Discussions found on the web:
  1. barry Ritholtz commented on Nov 12

    Note: I’ve had plenty of boneheaded predictions in my day — but they are usually not for an event thats only 2 weeks away.

    When I am wildly wrong — and you don’t know the half of them — its often due to some intervening event.

    My Bearish forecast for this year has proven to be wildly off the mark; I thought after hitting highs this year we would roll over sooner rather than later; Amongst the many other reasons, corporate profitibility has remained stronger longer than I expected; I also failed to pick up on the significance of changes in GSCI quick enough.

    That was a forecast made a year ago — I cannot say I was ever that far off that close to an event occuring.

  2. Anonymous commented on Nov 13

    Mr. McTague obviously thought his democracy was bought and paid for in advance.

    I wonder if he feels the same in regards to financial markets.

  3. Craig commented on Nov 13

    Okay, I’m going to give Barron’s, and every other supply-side conservative a very large clue……..

    When all you have to brag about is a “strong economy” hailed by all who benefit from it and the warning that the big bad enemy will “raise taxes” and those you’re trying to convince are having difficulty making ends meet, much less have the OPPORTUNITY to pay capital gains or dividend taxes, you have NO ARGUMENT.

    The idiots that keep clammoring about letting the tax cuts expire on UNEARNED INCOME don’t seem to SEE themselves as the spoiled rich ass babies they look like to those paying taxes on EARNED INCOME and barely making ends meet.
    (and sending their KIDS and their FUTURE in the form of $3 Billion a week to Iraq.)

    Barron’s was simply as ideologically ignorant as Kudlow and Co. and almost 100% of the supposedly “liberal” press. Apparently the liberals in the press are rich ass babies too.

    Hopefully this will end in some retrospection and the idea by those able to scrape together enough to invest in a taxable account that in comparison to the average citizen, they do in fact enjoy much more benefit and should expect this imbalance to moderate to the mean.

    If you mention “class warfare” you don’t get it. The earned income class gets it and voted accordingly.

    There is no election war chest that overcomes financial reality for long.

  4. Larry Nusbaum commented on Nov 13

    “We ignore the polls . . .”

    They also ignored history which has proven that incumbents who hold less than 50% just prior to the election, usually spells trouble.
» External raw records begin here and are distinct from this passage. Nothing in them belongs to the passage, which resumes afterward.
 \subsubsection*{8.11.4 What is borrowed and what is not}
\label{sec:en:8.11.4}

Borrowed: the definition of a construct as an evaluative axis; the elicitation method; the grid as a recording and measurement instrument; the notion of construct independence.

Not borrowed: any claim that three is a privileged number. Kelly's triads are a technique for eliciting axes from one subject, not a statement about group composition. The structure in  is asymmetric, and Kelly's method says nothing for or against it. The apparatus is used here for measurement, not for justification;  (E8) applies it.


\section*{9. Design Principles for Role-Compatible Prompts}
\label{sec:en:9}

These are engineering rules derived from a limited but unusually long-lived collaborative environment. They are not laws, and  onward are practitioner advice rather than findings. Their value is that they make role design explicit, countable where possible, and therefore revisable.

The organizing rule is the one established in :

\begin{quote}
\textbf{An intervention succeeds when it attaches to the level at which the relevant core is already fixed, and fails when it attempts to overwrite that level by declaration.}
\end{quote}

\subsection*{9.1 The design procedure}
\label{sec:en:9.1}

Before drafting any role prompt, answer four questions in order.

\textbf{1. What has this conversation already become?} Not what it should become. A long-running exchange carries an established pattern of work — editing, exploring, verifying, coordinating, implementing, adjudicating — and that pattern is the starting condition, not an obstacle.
Not one senatorial candidate was able to make up ground in the last two weeks.
    The biggest reason the GOP lost both houses: They violated most of the covenents contained in Newt’s “Contract with America” back in 1994….

  5. Josh commented on Nov 13

    When I received the original issue, I thought to myself, here is some guy that just read Freakanomics and now is making the bold prediction that since the GOP has more money, they will win.

    I’ve come to realize Barrons is not the end all be all, but they do have some good stories.

    I still don’t get why I can have a print subscription but would have to pay more to read the articles I already pay for online.

  6. kharris commented on Nov 13

    Given that politicians are experts at getting reelected, we should not ignore their willingness to scramble after money when we think about causation. Their behavior suggests they think money buys votes, so we should be open to the possibility it does.

    A common mistake is to focus on just one link in a causal mechanism. Switching one’s focus from whether money works in bringing votes to whether incumbency works to draw money doesn’t resolve the issue of whether money works to win votes.

    There has been some work done (sorry, no link) that suggests a discontinuity in the relationship between money and votes. Up to a point, money does wonders. Then, diminishing returns set in. Given how much was spent in this cycle, it is not a stretch to susepct that diminishing returns were reached in lots of races. That could give the impression that the link between money and votes is not strong, when in fact the link is very strong, up to a point.

  7. spencer commented on Nov 13

    Please remember the way the dividend tax cut is suppose to work is that because your after tax income is higher the market is worth more so that the market pe rises.
    This lowers the cost of capital and leads to stronger investments.

    But there has been no increase in the market pe or a drop in the cost of capital under bush.

    So why should anyone think the tax cuts played a role in increaing capital spending– which by the way is the weakest this cycle of any cycle since WW II. Even Jimmy Carter saw much larger capital spending then Bush.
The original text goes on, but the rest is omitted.